Phase I: Proof of Concept
RevX operates with 4 datacenters across the globe. We took an incremental approach wherein initially we migrated one data center to AWS as proof of concept. The initial results were promising. Once we stabilized multiple services and were happy with the performance, we moved ahead full steam to migrate all infrastructure to AWS in a phased manner. In a little over 3 months, we had completely moved out of our old data center and migrated over 20 different services while continuing to run the business seamlessly without any interruptions.
Phase II: Auto Scaling
We saw significant savings just by using a cloud-based setup. Our next focus was to tweak every single service and drive the most out of each one of them. AWS allows very fine-grained control over the hardware specs of virtual machines. We rigorously optimized instance types to match the hardware need of each service and fine-tuned cost of hosting these services.
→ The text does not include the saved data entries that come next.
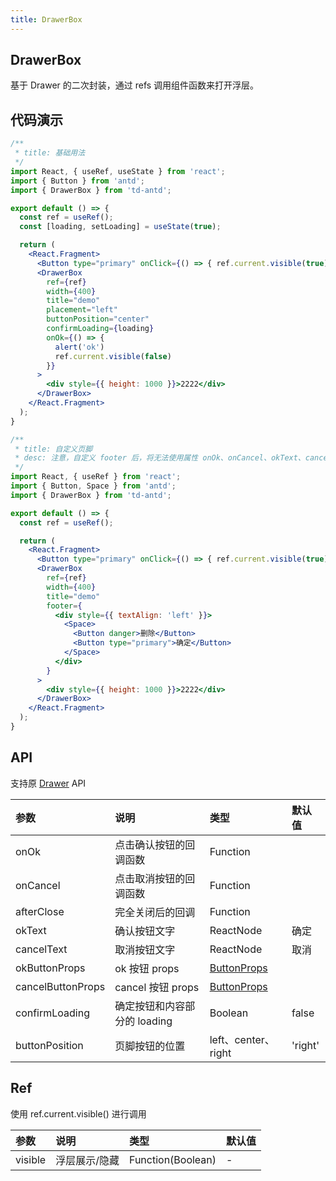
 ```yaml
---
title: DrawerBox
---
```


## DrawerBox

基于 Drawer 的二次封装，通过 refs 调用组件函数来打开浮层。

## 代码演示

```jsx
/**
 * title: 基础用法
 */
import React, { useRef, useState } from 'react';
import { Button } from 'antd';
import { DrawerBox } from 'td-antd';

export default () => {
  const ref = useRef();
  const [loading, setLoading] = useState(true);

  return (
    <React.Fragment>
      <Button type="primary" onClick={() => { ref.current.visible(true) }}>打开抽屉</Button>
      <DrawerBox
        ref={ref}
        width={400}
        title="demo"
        placement="left"
        buttonPosition="center"
        confirmLoading={loading}
        onOk={() => {
          alert('ok')
          ref.current.visible(false)
        }}
      >
        <div style={{ height: 1000 }}>2222</div>
      </DrawerBox>
    </React.Fragment>
  );
}
```

```jsx
/**
 * title: 自定义页脚
 * desc: 注意，自定义 footer 后，将无法使用属性 onOk、onCancel、okText、cancelText、okButtonProps、cancelButtonProps、confirmLoading、buttonPosition
 */
import React, { useRef } from 'react';
import { Button, Space } from 'antd';
import { DrawerBox } from 'td-antd';

export default () => {
  const ref = useRef();

  return (
    <React.Fragment>
      <Button type="primary" onClick={() => { ref.current.visible(true) }}>自定义页脚</Button>
      <DrawerBox
        ref={ref}
        width={400}
        title="demo"
        footer={
          <div style={{ textAlign: 'left' }}>
            <Space>
              <Button danger>删除</Button>
              <Button type="primary">确定</Button>
            </Space>
          </div>
        }
      >
        <div style={{ height: 1000 }}>2222</div>
      </DrawerBox>
    </React.Fragment>
  );
}
```

## API

支持原 [Drawer](https://ant.design/components/drawer-cn/) API

|参数|说明|类型|默认值|
|:--|:--|:--|:--|
|onOk|点击确认按钮的回调函数|Function||
|onCancel|点击取消按钮的回调函数|Function||
|afterClose|完全关闭后的回调|Function||
|okText|确认按钮文字|ReactNode|确定|
|cancelText|取消按钮文字|ReactNode|取消|
|okButtonProps|ok 按钮 props|[ButtonProps](https://ant.design/components/button-cn/#API)||
|cancelButtonProps|cancel 按钮 props|[ButtonProps](https://ant.design/components/button-cn/#API)||
|confirmLoading|确定按钮和内容部分的 loading|Boolean|false|
|buttonPosition|页脚按钮的位置|left、center、right|'right'|

## Ref

使用 ref.current.visible() 进行调用

|参数|说明|类型|默认值|
|:--|:--|:--|:--|
|visible|浮层展示/隐藏|Function(Boolean)|-|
As an RTB marketing platform, RevX listens to a firehose of bid requests that varies significantly in volume over the course of a day. Hence, it made sense to dynamically scale our bid listener cluster to have just enough nodes to handle the incoming traffic. We leveraged the auto-scaling implementation provided by AWS to automatically scale the cluster up or down based on triggered alarms. The auto-scaling policies had to be fine-tuned iteratively to avoid instance flapping and over-provisioning.
Phase III: Spot Instances
A logical next step was for us to use spot instances instead of on-demand instances. Spot instances are spare instances that AWS auctions off at significantly lower prices. However, the price of spot instances varies continuously and can become higher than the price we had bid resulting in the termination of spot instances. To handle such scenarios, we built an intelligent fallback logic to fulfill scaling needs via on-demand instances when spot instances weren’t available. Spot instance also requires the components running on it to be stateless as you can lose the instance anytime. So we had to re-architect the bid listener to be stateless.
All these infrastructure optimizations have enabled us to integrate more and more inventory exchanges into the platform without increasing the tech hosting costs resulting in almost 37X reduction in cost/bid.
We continue to look into more opportunities including rigorous data archival policies, intelligent spot instance bidding and dockerisation.
If you are an established platform hosted on the private cloud and looking to migrate to public cloud such as AWS, these pointers could help in seamless transition.
1. While selecting a service region, parameters like cost, latency and availability of services should be analyzed closely. For example, AWS’s Singapore DC cost is about 20% higher as compared to US east DC. Region agnostic components can be moved to region with lower cost.
2. Migrate in a phased manner; focus on completing the migration successfully and stabilizing individual components and services before optimization.
3. Closely monitor the resource utilization of your components so that you can optimize on instance type and sizing.
4. Auto scaling of your most expensive service clusters, usage of reserved and spot instances will drive the most value towards cost reduction.
5. Explore the full suite of products/services offered by your cloud infrastructure provider and keep innovating!